Like with everything else data-related, best results are achieved with larger volumes. Instead of hyper-focusing on the sentiment of an individual product review, analysts might get a more accurate picture when aggregating such reviews. After all, a summary of a hundred or a thousand of reviews tells a better, and likely more consistent and reliable story than a sample consisting of reviews in single digits. It’s up to you to decide on a meaningful level of aggregation, which might be based on time-dimensions (weekly or monthly subtotals), brand, product category/line subtotals or regional cuts among others. In addition to accuracy, this exercise will also help us compare sentiment across desired groups (brands, product categories, customer cohorts, or regions.) Finally, this method will also lead to more efficient work and enable organizations to scale up their analytics process as needed.

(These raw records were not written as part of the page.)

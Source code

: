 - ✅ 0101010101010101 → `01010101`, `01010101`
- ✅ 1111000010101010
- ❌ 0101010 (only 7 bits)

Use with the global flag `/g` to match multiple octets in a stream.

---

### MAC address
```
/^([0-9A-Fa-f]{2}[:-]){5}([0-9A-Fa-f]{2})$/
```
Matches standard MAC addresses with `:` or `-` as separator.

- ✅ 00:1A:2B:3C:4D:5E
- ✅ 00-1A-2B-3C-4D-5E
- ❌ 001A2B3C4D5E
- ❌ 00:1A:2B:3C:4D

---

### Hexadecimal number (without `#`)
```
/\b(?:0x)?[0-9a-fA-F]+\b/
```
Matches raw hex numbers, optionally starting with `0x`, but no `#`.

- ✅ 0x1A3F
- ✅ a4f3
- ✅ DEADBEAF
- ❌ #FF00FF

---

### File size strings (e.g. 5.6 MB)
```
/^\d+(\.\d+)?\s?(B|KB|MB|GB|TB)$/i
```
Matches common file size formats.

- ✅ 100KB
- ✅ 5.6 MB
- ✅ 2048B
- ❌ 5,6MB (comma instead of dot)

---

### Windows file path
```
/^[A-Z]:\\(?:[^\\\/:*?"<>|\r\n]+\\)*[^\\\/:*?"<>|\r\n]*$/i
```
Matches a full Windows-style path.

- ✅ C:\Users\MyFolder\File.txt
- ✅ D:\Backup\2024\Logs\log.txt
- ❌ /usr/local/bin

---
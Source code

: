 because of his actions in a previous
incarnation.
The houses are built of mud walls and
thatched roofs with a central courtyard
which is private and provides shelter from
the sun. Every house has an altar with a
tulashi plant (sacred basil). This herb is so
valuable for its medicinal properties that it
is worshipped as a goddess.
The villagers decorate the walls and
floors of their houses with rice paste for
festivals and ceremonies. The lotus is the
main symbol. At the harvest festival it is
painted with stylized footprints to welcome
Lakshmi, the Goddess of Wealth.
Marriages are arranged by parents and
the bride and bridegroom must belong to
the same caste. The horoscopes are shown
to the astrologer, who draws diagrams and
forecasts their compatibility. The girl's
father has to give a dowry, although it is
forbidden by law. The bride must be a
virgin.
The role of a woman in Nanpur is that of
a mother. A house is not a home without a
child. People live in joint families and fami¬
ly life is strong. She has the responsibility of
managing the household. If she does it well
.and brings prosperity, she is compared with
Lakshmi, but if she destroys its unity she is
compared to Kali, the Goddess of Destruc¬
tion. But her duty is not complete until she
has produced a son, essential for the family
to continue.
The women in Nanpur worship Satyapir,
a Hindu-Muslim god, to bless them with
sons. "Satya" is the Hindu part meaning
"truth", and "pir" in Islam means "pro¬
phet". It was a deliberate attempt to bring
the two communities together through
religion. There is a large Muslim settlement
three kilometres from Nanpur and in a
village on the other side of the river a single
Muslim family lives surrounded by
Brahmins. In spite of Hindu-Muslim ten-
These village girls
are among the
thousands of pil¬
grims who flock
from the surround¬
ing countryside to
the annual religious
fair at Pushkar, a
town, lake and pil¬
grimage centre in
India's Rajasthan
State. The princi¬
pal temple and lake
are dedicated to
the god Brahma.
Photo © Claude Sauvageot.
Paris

One way to track sentiment is by looking at the share % of reviews with negative ratings (star ratings of 1 or 2.) Let’s say I decided to aggregate reviews by ASIN code (column D,) putting my results into the ‘Summary‘ tab, my formulas would be calculated as following:
- % of negative ratings based on consumer star ratings: =IFERROR(COUNTIFS(Data!$D$4:$D$10004,$C4,Data!$E$4:$E$10004,”<3″) /COUNTIF(Data!$D$4:$D$10004,$C4),0)
- % of negative ratings based on consumer star ratings estimate (per sentiment analysis): =IFERROR(COUNTIFS(Data!$D$4:$D$10004,$C4,Data!$H$4:$H$10004,”<3″) /COUNTIF(Data!$D$4:$D$10004,$C4),0)
- % of negative ratings based on weighted results (PERT formula): =IFERROR(COUNTIFS(Data!$D$4:$D$10004,$C4,Data!$I$4:$I$10004,”<3″) /COUNTIF(Data!$D$4:$D$10004,$C4),0)
These formulas count the number of reviews with a rating of 1 or 2 [negative polarity] within the range of cells specified and divides result by total number of reviews available.
As a reminder, you can follow along with these exercises by downloading the Excel version of my solution file.
What are your thoughts on Azure Machine Learning – did you get the results as expected? Do you agree with my approach of interpreting sentiment analysis results?